With his life spiraling out of control because of drug use, Anthony returned to his native Detroit for three months to recover.
In 2009, he moved to Atlanta and began volunteering with AID Atlanta’s now-defunct Evolution Project, a program designed to fight HIV among young Black gay men.
“The Evolution Project was the first time I was ever able to articulate my gayness in a space and have it be OK,” he explains. “To really be immersed in a community-based AIDS service organization where young Black gay men were essentially running the space was an eye-opener.”
Anthony’s nearly three years of service to the project inspired his 2012 book, Pos(+)itively Beautiful: A Book of Affirmations, Advocacy & Advice.
“I gathered a group of Black gay men that I knew were living with HIV and I interviewed them,” Anthony recalls. “I had them write letters to their pre-diagnosis selves and gave them the voice to tell their own story.”
When he moved to Washington, DC, in 2013, Anthony volunteered with the Black AIDS organization Us Helping Us, where he was eventually hired as program manager and coordinator for its treatment adherence program.
“I was responsible for working with newly diagnosed and treatment patients who really didn’t understand how the medication was affecting their bodies,” says Anthony.
In addition, he spent four years as a member of the Metropolitan Washington Regional Ryan White Planning Council.

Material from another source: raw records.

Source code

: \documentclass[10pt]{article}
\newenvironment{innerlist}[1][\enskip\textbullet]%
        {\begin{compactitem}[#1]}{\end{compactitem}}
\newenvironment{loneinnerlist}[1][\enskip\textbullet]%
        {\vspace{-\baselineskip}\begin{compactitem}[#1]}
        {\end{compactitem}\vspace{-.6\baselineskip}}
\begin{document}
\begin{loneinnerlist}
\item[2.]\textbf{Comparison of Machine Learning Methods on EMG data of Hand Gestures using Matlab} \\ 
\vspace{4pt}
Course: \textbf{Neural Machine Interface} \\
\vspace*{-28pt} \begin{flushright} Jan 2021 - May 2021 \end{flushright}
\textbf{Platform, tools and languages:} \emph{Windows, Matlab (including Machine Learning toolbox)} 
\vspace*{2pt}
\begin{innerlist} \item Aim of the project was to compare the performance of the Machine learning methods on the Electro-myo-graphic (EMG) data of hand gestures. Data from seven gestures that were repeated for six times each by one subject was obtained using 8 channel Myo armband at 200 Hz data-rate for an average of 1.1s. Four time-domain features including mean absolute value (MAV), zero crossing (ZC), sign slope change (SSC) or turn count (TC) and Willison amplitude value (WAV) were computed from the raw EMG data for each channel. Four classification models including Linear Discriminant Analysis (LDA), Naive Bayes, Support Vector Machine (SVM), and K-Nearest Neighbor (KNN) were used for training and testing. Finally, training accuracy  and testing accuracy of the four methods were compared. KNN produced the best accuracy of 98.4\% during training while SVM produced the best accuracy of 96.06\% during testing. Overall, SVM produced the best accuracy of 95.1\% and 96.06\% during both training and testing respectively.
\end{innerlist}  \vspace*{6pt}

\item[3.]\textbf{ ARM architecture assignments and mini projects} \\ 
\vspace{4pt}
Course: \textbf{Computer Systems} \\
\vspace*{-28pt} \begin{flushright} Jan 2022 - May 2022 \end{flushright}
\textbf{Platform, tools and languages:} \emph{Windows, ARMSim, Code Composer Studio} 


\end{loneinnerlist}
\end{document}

Anthony is now the president of Black, Gifted & Whole, a nonprofit he founded in 2015 to empower, educate and mobilize Black queer men through sexual health awareness, higher education and access to resources.
“It started from us honoring Black gay men and giving out one scholarship to us helping 11 Black gay men with scholarships to attend and continue college,” he explains.
He also serves as an ambassador for Janssen Pharmaceuticals and the AIDS Healthcare Foundation. For his advocacy, Anthony has been named to the 2014 POZ 100 and received the 2016 DC Black Pride Leadership Award, among other notable honors.
He intends to continue working with the media to demonstrate that people can achieve their goals while living with HIV.
“There is a light in each one of us,” Anthony says. “You cannot allow this diagnosis to dictate the rest of your life.”